Ahora bien, ¿qué tan positivas han sido las aportaciones rítmicas de la Nueva Ola, del estilo único e inconfundible de Kaleth Morales o de las romanzas del poeta Rosendo Romero (para no mencionar la mezcla inmisericorde e imperdonable de balada, ranchera y de hasta twist con vallenato)? Buen tema, sin duda, para empezar a discutir. Pero por ahora centrémonos en la parte textual del vallenato. No hay que olvidar, en todo caso, que el progreso en el arte no puede ser visto en sentido cronológico.
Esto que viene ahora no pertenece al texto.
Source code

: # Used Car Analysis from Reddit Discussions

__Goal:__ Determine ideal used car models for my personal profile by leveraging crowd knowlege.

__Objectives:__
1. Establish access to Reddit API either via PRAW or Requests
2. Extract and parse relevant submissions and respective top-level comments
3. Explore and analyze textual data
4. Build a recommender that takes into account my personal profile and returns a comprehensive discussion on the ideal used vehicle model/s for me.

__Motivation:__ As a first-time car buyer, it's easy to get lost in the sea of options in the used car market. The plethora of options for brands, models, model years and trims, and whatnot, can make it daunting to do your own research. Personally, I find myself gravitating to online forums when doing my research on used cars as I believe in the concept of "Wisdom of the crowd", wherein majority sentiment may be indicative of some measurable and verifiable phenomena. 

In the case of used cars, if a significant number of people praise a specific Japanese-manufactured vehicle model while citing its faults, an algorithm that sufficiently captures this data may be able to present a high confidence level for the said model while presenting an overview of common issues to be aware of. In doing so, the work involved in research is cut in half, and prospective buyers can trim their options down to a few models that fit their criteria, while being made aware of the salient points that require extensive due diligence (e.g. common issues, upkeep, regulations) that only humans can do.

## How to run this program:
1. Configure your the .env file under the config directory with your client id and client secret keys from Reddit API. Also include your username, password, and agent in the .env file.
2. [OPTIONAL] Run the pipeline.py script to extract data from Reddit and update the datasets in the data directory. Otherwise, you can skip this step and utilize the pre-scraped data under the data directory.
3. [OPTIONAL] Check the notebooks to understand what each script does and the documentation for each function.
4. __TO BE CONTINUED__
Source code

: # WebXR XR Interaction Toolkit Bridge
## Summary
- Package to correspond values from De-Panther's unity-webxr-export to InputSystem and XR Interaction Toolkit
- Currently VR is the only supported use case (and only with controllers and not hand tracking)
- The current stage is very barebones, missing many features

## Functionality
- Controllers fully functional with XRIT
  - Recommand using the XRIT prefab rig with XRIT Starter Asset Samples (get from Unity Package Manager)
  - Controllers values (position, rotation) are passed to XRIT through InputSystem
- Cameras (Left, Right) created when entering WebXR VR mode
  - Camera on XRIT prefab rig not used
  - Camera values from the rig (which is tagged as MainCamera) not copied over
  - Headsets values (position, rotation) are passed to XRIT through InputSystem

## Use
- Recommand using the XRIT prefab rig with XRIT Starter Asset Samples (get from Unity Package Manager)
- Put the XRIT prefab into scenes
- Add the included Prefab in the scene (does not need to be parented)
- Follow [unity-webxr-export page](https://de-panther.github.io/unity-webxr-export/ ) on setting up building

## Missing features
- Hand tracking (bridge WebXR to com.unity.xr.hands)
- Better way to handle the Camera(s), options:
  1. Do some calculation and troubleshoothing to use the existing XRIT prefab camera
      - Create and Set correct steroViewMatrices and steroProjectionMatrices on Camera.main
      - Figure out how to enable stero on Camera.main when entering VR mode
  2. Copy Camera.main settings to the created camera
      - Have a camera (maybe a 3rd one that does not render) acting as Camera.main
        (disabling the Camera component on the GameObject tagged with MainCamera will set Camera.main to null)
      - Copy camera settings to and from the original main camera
¿Qué ha pasado entonces con las letras de las canciones vallenatas? Mientras la historia rítmica del vallenato es rica en demostraciones, su historia textual es pobre en compromisos. Mencionar, por ejemplo, una primera importante escisión a partir de los años sesenta del pasado siglo con Gustavo Gutiérrez Cabello, quien, al decir de Julio Oñate Martínez, “revolucionó la estructura del paseo, tanto en su contenido como en la forma de versificar, introduciéndole un lirismo más manifiesto, con versos más delicados, y con melodías más dulces y elaboradas pero conservando el ritmo original”. Y posteriormente (muy posteriormente), con la inclusión de la jerga juvenil en cuanto característica peculiar de un movimiento que, más que Nueva Ola (el mismo Silvestre Dangond anunció su defunción durante una presentación reciente), significó un relevo generacional en el canto vallenato modelo siglo XXI. La cursilería romanticona, con claros visos degenerativos, no representa, a mi juicio, un viraje a tener en cuenta. Los cambios, sean positivos o negativos, deben contar al menos con una aspiración de identidad para ser considerados, y el legado de Wilfran Castillo, “Tico” Mercado e Iván Calderón (para mencionar sólo a los más representativos, y sin desconocer que se trata de compositores que cuando se lo proponen se salvan del estereotipo) está signado por obedecer exclusivamente al más oprobioso y bestial de los mercados.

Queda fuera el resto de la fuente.